Re: Fix IPA profile updates in inlining and ipa-split

2017-11-18 Thread Jan Hubicka
> On 2017.11.18 at 00:39 +0100, Jan Hubicka wrote:
> > Hi,
> > this patch fixes remaining IPA profile updating issues I am aware of.  With
> > this change there is 1 profile mismatch after inlining for tramp3d -Ofast
> > and 112 of them in .optimized dump which is about 10 times less than before.
> > I did not inspect them all but they seems mostly justified and not very
> > important.
> > 
> > First patch adds new profile quality stage when global profile is 0 but not
> > known precisely.  This is useful for bb partitioning where we do not want to
> > move adjusted 0 to cold sections.
> > 
> > Second the patch adds little infrastructure for turning IPA info to local
> > info (profile_count::combine_with_ipa_count) and commonizes all places that
> > do this kind of operation.
> > 
> > Finally it fixes profile updating bug in ipa-split where entry and return
> > blocks got wrong profile.
> > 
> > Bootstrapped/regtested x86_64-linux. I am profilebootstrapping overnight
> > and plan to commit tomorrow.
> 
> This fixes the tramp3d compile time regression with LTO/PGO bootstrapped
> gcc, that I have reported earlier. 
> In fact gcc-8 now compiles tramp3d-v4 ~8.5% faster than gcc-7.
> 
> The patch also fixes PR83037 and PR83039.

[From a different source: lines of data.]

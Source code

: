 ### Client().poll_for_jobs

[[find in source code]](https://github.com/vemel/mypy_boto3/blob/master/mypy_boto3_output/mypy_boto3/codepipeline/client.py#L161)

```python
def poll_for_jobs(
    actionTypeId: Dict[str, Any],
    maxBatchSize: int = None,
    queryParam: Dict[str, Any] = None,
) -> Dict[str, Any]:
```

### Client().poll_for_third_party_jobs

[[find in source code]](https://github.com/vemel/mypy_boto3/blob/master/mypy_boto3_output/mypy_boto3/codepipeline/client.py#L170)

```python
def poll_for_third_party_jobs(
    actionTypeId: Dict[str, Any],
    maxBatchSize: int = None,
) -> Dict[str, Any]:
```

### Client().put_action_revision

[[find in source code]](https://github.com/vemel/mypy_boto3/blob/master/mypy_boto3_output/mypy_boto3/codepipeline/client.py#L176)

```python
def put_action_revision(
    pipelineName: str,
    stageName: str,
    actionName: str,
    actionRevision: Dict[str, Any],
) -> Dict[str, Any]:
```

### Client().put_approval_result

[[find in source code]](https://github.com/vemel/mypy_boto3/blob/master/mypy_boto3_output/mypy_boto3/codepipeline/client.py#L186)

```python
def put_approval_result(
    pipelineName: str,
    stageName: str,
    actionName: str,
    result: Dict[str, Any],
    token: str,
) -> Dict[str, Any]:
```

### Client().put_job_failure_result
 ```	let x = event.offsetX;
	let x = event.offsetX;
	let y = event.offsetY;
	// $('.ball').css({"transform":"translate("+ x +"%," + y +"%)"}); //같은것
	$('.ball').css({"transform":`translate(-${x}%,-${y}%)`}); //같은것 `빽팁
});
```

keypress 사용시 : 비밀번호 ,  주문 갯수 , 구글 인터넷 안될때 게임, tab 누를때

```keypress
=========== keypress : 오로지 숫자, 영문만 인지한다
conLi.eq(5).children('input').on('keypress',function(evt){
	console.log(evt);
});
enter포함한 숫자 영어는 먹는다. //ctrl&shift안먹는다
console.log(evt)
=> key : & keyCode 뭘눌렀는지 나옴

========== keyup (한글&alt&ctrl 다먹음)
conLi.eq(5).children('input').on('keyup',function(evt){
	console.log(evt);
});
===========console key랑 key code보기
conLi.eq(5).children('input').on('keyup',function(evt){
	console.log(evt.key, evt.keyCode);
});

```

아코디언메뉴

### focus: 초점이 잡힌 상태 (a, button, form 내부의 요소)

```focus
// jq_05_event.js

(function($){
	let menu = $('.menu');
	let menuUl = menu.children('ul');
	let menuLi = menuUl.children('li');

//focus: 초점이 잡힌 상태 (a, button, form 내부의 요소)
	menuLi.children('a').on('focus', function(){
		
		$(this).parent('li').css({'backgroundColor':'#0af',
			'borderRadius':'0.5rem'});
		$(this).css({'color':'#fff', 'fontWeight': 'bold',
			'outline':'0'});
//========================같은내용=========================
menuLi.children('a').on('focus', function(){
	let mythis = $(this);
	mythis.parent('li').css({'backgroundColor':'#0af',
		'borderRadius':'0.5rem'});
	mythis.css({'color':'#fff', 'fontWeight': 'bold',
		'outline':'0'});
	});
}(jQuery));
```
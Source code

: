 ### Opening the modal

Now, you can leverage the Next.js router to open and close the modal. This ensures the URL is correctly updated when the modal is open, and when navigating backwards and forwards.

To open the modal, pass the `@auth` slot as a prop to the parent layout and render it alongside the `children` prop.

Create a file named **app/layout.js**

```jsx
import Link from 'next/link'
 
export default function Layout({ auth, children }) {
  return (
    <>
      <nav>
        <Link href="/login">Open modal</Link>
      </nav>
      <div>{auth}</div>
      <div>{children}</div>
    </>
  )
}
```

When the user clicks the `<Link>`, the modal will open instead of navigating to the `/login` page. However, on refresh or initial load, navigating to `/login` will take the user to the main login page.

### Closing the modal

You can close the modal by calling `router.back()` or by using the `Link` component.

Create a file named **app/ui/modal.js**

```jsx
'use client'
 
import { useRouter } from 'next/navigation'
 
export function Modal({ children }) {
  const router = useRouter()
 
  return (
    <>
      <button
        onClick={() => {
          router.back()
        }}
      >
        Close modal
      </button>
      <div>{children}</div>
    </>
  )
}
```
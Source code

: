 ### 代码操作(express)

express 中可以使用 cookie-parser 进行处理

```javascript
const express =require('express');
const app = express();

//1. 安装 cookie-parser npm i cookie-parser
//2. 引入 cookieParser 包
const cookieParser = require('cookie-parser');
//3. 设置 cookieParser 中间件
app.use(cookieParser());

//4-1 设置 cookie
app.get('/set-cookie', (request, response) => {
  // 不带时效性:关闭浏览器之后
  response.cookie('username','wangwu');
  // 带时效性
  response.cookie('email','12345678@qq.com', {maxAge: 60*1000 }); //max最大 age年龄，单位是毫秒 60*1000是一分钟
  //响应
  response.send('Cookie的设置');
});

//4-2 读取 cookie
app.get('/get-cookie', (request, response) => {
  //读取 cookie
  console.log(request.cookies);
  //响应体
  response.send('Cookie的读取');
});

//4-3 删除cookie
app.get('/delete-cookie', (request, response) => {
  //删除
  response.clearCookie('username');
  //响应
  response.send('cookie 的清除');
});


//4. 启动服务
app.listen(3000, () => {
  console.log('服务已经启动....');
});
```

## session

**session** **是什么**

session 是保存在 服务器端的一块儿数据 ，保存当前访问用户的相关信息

Thanks, I will commit it soonish (my overnight profiledbootstrap with lto
died on disk space and I was on hike).

I still plan to check for more profile updating errors and do re-tunning of
inliner next, it is good to know there are fewer issues to look at. :)

Honza

> 
> -- 
> Markus


Re: Fix IPA profile updates in inlining and ipa-split

2017-11-18 Thread Markus Trippelsdorf
On 2017.11.18 at 00:39 +0100, Jan Hubicka wrote:
> Hi,
> this patch fixes remaining IPA profile updating issues I am aware of.  With
> this change there is 1 profile mismatch after inlining for tramp3d -Ofast
> and 112 of them in .optimized dump which is about 10 times less than before.
> I did not inspect them all but they seems mostly justified and not very
> important.
> 
> First patch adds new profile quality stage when global profile is 0 but not
> known precisely.  This is useful for bb partitioning where we do not want to
> move adjusted 0 to cold sections.
> 
> Second the patch adds little infrastructure for turning IPA info to local
> info (profile_count::combine_with_ipa_count) and commonizes all places that
> do this kind of operation.
> 
> Finally it fixes profile updating bug in ipa-split where entry and return
> blocks got wrong profile.
> 
> Bootstrapped/regtested x86_64-linux. I am profilebootstrapping overnight
> and plan to commit tomorrow.

This fixes the tramp3d compile time regression with LTO/PGO bootstrapped
gcc, that I have reported earlier. 
In fact gcc-8 now compiles tramp3d-v4 ~8.5% faster than gcc-7.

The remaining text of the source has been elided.